> [Problem description]: Lines before the one containing "### preview" are not wanted. Transcribe that line and all after it exactly, to the end of the entries.
##### Material provided #####
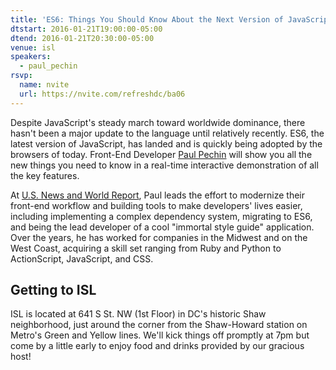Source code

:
 ```yaml
---
title: 'ES6: Things You Should Know About the Next Version of JavaScript'
dtstart: 2016-01-21T19:00:00-05:00
dtend: 2016-01-21T20:30:00-05:00
venue: isl
speakers:
  - paul_pechin
rsvp:
  name: nvite
  url: https://nvite.com/refreshdc/ba06
---
```


Despite JavaScript's steady march toward worldwide dominance, there hasn't been a major update to the language until relatively recently. ES6, the latest version of JavaScript, has landed and is quickly being adopted by the browsers of today. Front-End Developer [Paul Pechin](https://twitter.com/thepechinator) will show you all the new things you need to know in a real-time interactive demonstration of all the key features.

At [U.S. News and World Report](http://www.usnews.com), Paul leads the effort to modernize their front-end workflow and building tools to make developers' lives easier, including implementing a complex dependency system, migrating to ES6, and being the lead developer of a cool "immortal style guide" application. Over the years, he has worked for companies in the Midwest and on the West Coast, acquiring a skill set ranging from Ruby and Python to ActionScript, JavaScript, and CSS.

## Getting to ISL

ISL is located at 641 S St. NW (1st Floor) in DC's historic Shaw neighborhood, just around the corner from the Shaw-Howard station on Metro's Green and Yellow lines. We'll kick things off promptly at 7pm but come by a little early to enjoy food and drinks provided by our gracious host!
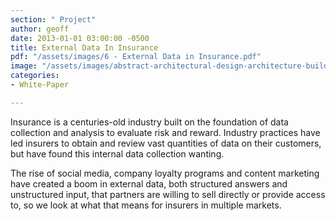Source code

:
 ```yaml
---
section: " Project"
author: geoff
date: 2013-01-01 03:00:00 -0500
title: External Data In Insurance
pdf: "/assets/images/6 - External Data in Insurance.pdf"
image: "/assets/images/abstract-architectural-design-architecture-building-136419.jpg"
categories:
- White-Paper

---
```

Insurance is a centuries-old industry built on the foundation of data collection and analysis to evaluate risk and reward. Industry practices have led insurers to obtain and review vast quantities of data on their customers, but have found this internal data collection wanting.

The rise of social media, company loyalty programs and content marketing have created a boom in external data, both structured answers and unstructured input, that partners are willing to sell directly or provide access to, so we look at what that means for insurers in multiple markets.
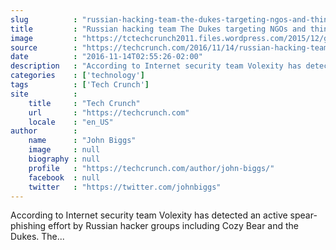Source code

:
 ```yaml
---
slug          : "russian-hacking-team-the-dukes-targeting-ngos-and-think-tanks-after-trump-victory"
title         : "Russian hacking team The Dukes targeting NGOs and think tanks after Trump victory"
image         : "https://tctechcrunch2011.files.wordpress.com/2015/12/gigster-hackers.jpg?w=764&h=400&crop=1"
source        : "https://techcrunch.com/2016/11/14/russian-hacking-team-the-dukes-targeting-ngos-and-think-tanks-after-trump-victory/"
date          : "2016-11-14T02:55:26-02:00"
description   : "According to Internet security team Volexity has detected an active spear-phishing effort by Russian hacker groups including Cozy Bear and the Dukes. The..."
categories    : ['technology']
tags          : ['Tech Crunch']
site          :
    title     : "Tech Crunch"
    url       : "https://techcrunch.com"
    locale    : "en_US"
author        :
    name      : "John Biggs"
    image     : null
    biography : null
    profile   : "https://techcrunch.com/author/john-biggs/"
    facebook  : null
    twitter   : "https://twitter.com/johnbiggs"
---
```


According to Internet security team Volexity has detected an active spear-phishing effort by Russian hacker groups including Cozy Bear and the Dukes. The...
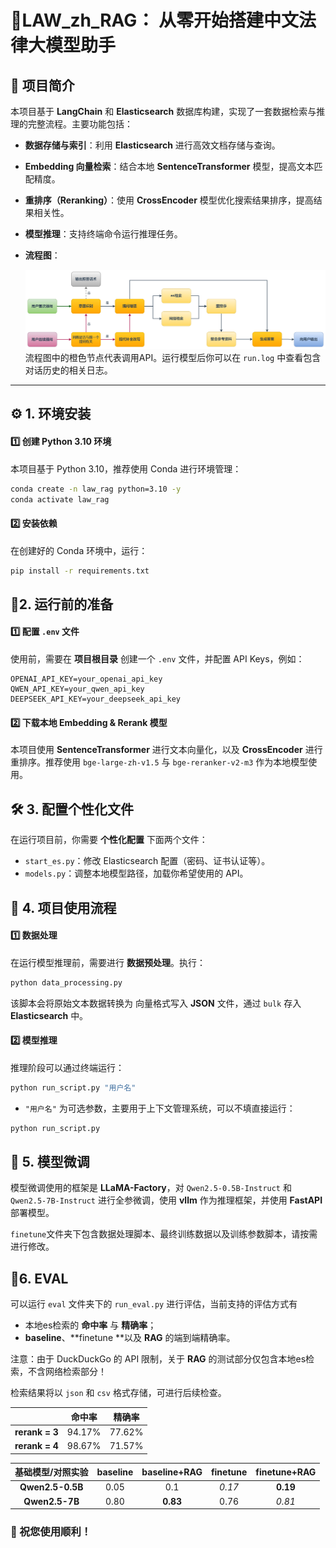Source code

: # 🤖LAW_zh_RAG： 从零开始搭建中文法律大模型助手

## 📌 项目简介

本项目基于 **LangChain** 和 **Elasticsearch** 数据库构建，实现了一套数据检索与推理的完整流程。主要功能包括：
- **数据存储与索引**：利用 **Elasticsearch** 进行高效文档存储与查询。

- **Embedding 向量检索**：结合本地 **SentenceTransformer** 模型，提高文本匹配精度。

- **重排序（Reranking）**：使用 **CrossEncoder** 模型优化搜索结果排序，提高结果相关性。

- **模型推理**：支持终端命令运行推理任务。

- **流程图**：

  ![rag_workflow](./rag_workflow.png)流程图中的橙色节点代表调用API。运行模型后你可以在 `run.log` 中查看包含对话历史的相关日志。

---

## ⚙️ 1. 环境安装

#### 1️⃣ 创建 Python 3.10 环境

本项目基于 Python 3.10，推荐使用 Conda 进行环境管理：
```bash
conda create -n law_rag python=3.10 -y
conda activate law_rag
```

#### 2️⃣ 安装依赖

在创建好的 Conda 环境中，运行：

```bash
pip install -r requirements.txt
```

## 🔑2. 运行前的准备

#### 1️⃣ 配置 `.env` 文件

使用前，需要在 **项目根目录** 创建一个 `.env` 文件，并配置 API Keys，例如：

```.env
OPENAI_API_KEY=your_openai_api_key
QWEN_API_KEY=your_qwen_api_key
DEEPSEEK_API_KEY=your_deepseek_api_key
```

#### 2️⃣ 下载本地 Embedding & Rerank 模型

本项目使用 **SentenceTransformer** 进行文本向量化，以及 **CrossEncoder** 进行重排序。推荐使用 `bge-large-zh-v1.5` 与 `bge-reranker-v2-m3` 作为本地模型使用。

## 🛠️ 3. 配置个性化文件

在运行项目前，你需要 **个性化配置** 下面两个文件：

- `start_es.py`：修改 Elasticsearch 配置（密码、证书认证等）。
- `models.py`：调整本地模型路径，加载你希望使用的 API。

## 🚀 4. 项目使用流程

#### 1️⃣ 数据处理

在运行模型推理前，需要进行 **数据预处理**。执行：

```bash
python data_processing.py
```

该脚本会将原始文本数据转换为 向量格式写入 **JSON** 文件，通过 `bulk` 存入 **Elasticsearch** 中。

#### 2️⃣ 模型推理

推理阶段可以通过终端运行：

```bash
python run_script.py "用户名"
```

- `"用户名"` 为可选参数，主要用于上下文管理系统，可以不填直接运行：

```bash
python run_script.py
```

## 📝 5. 模型微调

模型微调使用的框架是 **LLaMA-Factory**，对 `Qwen2.5-0.5B-Instruct` 和 `Qwen2.5-7B-Instruct` 进行全参微调，使用 **vllm** 作为推理框架，并使用 **FastAPI** 部署模型。

`finetune`文件夹下包含数据处理脚本、最终训练数据以及训练参数脚本，请按需进行修改。

## 🎯6. EVAL

可以运行 `eval` 文件夹下的 `run_eval.py` 进行评估，当前支持的评估方式有

- 本地es检索的 **命中率** 与 **精确率**；
- **baseline**、**finetune **以及 **RAG** 的端到端精确率。

注意：由于 DuckDuckGo 的 API 限制，关于 **RAG** 的测试部分仅包含本地es检索，不含网络检索部分！

检索结果将以 `json` 和 `csv` 格式存储，可进行后续检查。

|                | 命中率 | 精确率 |
| :------------: | :----: | :----: |
| **rerank = 3** | 94.17% | 77.62% |
| **rerank = 4** | 98.67% | 71.57% |



| 基础模型/对照实验 | baseline | baseline+RAG | finetune | finetune+RAG |
| :---------------: | :------: | :----------: | :------: | :----------: |
| **Qwen2.5-0.5B**  |   0.05   |     0.1      |  *0.17*  |   **0.19**   |
|  **Qwen2.5-7B**   |   0.80   |   **0.83**   |   0.76   |    *0.81*    |



### 🎉 祝您使用顺利！
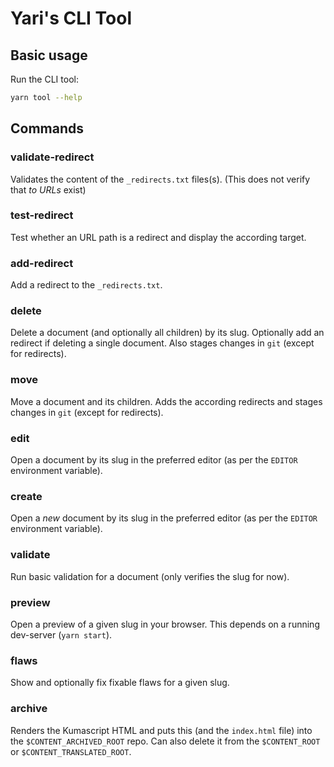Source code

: # Yari's CLI Tool

## Basic usage

Run the CLI tool:

```sh
yarn tool --help
```

## Commands

### validate-redirect

Validates the content of the `_redirects.txt` files(s). (This does not verify
that _to URLs_ exist)

### test-redirect

Test whether an URL path is a redirect and display the according target.

### add-redirect

Add a redirect to the `_redirects.txt`.

### delete

Delete a document (and optionally all children) by its slug. Optionally add an
redirect if deleting a single document. Also stages changes in `git` (except for
redirects).

### move

Move a document and its children. Adds the according redirects and stages
changes in `git` (except for redirects).

### edit

Open a document by its slug in the preferred editor (as per the `EDITOR`
environment variable).

### create

Open a _new_ document by its slug in the preferred editor (as per the `EDITOR`
environment variable).

### validate

Run basic validation for a document (only verifies the slug for now).

### preview

Open a preview of a given slug in your browser. This depends on a running
dev-server (`yarn start`).

### flaws

Show and optionally fix fixable flaws for a given slug.

### archive

Renders the Kumascript HTML and puts this (and the `index.html` file)
into the `$CONTENT_ARCHIVED_ROOT` repo. Can also delete it from the
`$CONTENT_ROOT` or `$CONTENT_TRANSLATED_ROOT`.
#####
> [Response to the exercise]:
### preview

Open a preview of a given slug in your browser. This depends on a running
dev-server (`yarn start`).

### flaws

Show and optionally fix fixable flaws for a given slug.

### archive

Renders the Kumascript HTML and puts this (and the `index.html` file)
into the `$CONTENT_ARCHIVED_ROOT` repo. Can also delete it from the
`$CONTENT_ROOT` or `$CONTENT_TRANSLATED_ROOT`.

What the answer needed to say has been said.